Lloyds Banking Group (LSE:LLOY) shares were largely unmoved in early trading today (29 April) after the bank reported another strong quarter, this time for the three months ended 31 March 2026.
Let’s dig a little deeper and see what’s going on.
Beating expectations
The headline numbers were as follows:
- Net interest income: £3.57bn compared to the consensus estimate of analysts of £3.55bn.
- Net interest margin: 3.17% versus a forecast of 3.15%.
- Earnings per share (EPS): 0.3p better than predicted at 2.4p.
Overall, the bank’s post-tax profit was £215m better than analysts had expected. Importantly, its impairment charge came in £95m lower.

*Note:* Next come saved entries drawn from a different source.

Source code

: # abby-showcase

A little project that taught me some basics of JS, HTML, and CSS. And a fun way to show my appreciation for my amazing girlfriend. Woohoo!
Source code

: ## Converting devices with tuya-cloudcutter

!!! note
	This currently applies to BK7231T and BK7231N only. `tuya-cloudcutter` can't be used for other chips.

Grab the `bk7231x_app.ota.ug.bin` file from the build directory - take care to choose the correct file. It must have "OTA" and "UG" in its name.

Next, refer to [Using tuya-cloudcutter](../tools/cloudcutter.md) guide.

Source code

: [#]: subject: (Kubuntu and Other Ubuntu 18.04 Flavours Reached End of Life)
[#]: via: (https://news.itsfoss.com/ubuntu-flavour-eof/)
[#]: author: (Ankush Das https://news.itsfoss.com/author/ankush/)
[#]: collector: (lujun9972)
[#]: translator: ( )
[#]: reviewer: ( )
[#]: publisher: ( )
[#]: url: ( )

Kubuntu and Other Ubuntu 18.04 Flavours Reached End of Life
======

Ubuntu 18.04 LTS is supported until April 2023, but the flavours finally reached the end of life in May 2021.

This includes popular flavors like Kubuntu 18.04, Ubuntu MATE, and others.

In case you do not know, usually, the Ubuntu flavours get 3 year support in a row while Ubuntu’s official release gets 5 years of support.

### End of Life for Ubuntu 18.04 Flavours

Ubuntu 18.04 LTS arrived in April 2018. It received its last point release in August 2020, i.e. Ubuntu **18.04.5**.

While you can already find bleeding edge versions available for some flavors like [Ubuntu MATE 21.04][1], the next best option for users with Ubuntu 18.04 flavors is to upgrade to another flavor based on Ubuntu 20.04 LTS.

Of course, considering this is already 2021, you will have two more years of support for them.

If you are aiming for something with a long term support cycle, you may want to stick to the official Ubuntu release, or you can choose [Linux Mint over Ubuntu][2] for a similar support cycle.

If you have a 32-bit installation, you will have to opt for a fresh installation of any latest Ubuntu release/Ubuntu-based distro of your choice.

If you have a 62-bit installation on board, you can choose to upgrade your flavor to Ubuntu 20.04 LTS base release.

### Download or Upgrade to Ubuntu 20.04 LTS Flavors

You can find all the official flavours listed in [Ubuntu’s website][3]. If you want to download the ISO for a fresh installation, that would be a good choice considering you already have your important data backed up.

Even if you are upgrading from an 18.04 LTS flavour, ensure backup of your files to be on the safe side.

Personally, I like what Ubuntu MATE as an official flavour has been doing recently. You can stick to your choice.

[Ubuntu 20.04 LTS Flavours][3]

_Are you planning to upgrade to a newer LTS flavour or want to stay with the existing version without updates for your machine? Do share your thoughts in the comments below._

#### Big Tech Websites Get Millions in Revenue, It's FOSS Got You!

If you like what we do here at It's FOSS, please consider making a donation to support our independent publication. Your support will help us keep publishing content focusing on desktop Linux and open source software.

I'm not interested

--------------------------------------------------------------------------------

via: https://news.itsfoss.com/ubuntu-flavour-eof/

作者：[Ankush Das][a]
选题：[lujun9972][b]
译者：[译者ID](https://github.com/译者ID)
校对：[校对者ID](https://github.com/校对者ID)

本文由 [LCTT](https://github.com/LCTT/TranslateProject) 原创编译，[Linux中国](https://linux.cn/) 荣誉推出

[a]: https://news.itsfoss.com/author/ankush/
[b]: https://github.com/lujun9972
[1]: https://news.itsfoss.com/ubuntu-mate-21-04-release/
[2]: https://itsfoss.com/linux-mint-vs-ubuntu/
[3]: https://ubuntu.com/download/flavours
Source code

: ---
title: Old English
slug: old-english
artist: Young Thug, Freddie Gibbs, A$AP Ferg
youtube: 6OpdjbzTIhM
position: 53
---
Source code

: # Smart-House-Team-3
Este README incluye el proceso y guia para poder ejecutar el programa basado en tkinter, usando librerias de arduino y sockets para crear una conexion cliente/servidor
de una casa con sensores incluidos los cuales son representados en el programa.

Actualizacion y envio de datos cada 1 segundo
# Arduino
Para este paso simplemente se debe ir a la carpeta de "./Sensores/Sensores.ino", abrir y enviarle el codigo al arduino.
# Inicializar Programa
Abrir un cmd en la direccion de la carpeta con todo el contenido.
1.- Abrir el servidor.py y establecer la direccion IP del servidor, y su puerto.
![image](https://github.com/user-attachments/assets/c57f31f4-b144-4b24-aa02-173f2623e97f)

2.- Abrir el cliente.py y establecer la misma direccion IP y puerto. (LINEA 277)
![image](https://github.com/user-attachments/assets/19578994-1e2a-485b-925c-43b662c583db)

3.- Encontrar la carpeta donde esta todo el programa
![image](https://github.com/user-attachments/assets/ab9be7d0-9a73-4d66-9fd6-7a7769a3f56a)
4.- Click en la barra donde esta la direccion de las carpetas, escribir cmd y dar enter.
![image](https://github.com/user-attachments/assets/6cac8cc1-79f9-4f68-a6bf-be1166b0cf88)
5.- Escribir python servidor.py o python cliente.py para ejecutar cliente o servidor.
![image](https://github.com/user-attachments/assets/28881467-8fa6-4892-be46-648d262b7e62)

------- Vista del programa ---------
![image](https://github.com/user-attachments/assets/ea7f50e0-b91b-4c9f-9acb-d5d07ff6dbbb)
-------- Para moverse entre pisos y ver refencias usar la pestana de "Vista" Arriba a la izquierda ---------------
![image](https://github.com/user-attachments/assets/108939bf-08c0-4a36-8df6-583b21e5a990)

Those looking for evidence of how much progress the bank has made over the past year, should consider its EPS. This quarter, it was 0.7p better than a year ago. As well as higher income and lower costs — its cost-to-income ratio has improved by a massive 6.2 percentage points over the past 12 months — a significant share buyback programme has helped contribute to this impressive performance.
Given that all of the bank’s key performance measures are going in the right direction, I find the lack of enthusiasm among investors a little surprising.
Of course, in some respects, Lloyds is a victim of its own success. Its recent share price rally suggests that the City has already priced in some of this improvement. But the bank’s share price remains around 14% below its 52-week high. Judging by today’s reaction, it’s going to need something special to get it back to the level it enjoyed at the start of February.
We are confident in our delivery for the year ahead and reiterate our guidance for 2026
Charlie Nunn, Chief Executive, Lloyds Banking Group
However, in my opinion, there’s not much to dislike about the results.
So, is it worth me considering taking a stake in the UK’s second-largest bank?
My view
I don’t think so.
For a long time now, I’ve thought that analysts are being overly optimistic when it comes to the group’s future prospects.
Admittedly, today’s results are another reminder that I could be wrong. However, it’s too early to tell for sure. Even so, I’m not tempted to invest. Although interest rates look likely to remain higher for longer than previously expected, which should help the margin, it could tip some already struggling borrowers over the edge.
And its dependence on a fragile domestic economy remains a concern. Among G7 countries, the OECD says the UK will be the worst affected by events in the Middle East. Due to high government debt and a reliance on energy imports, higher oil and gas prices are expected to lead to rising inflation and damage economic growth.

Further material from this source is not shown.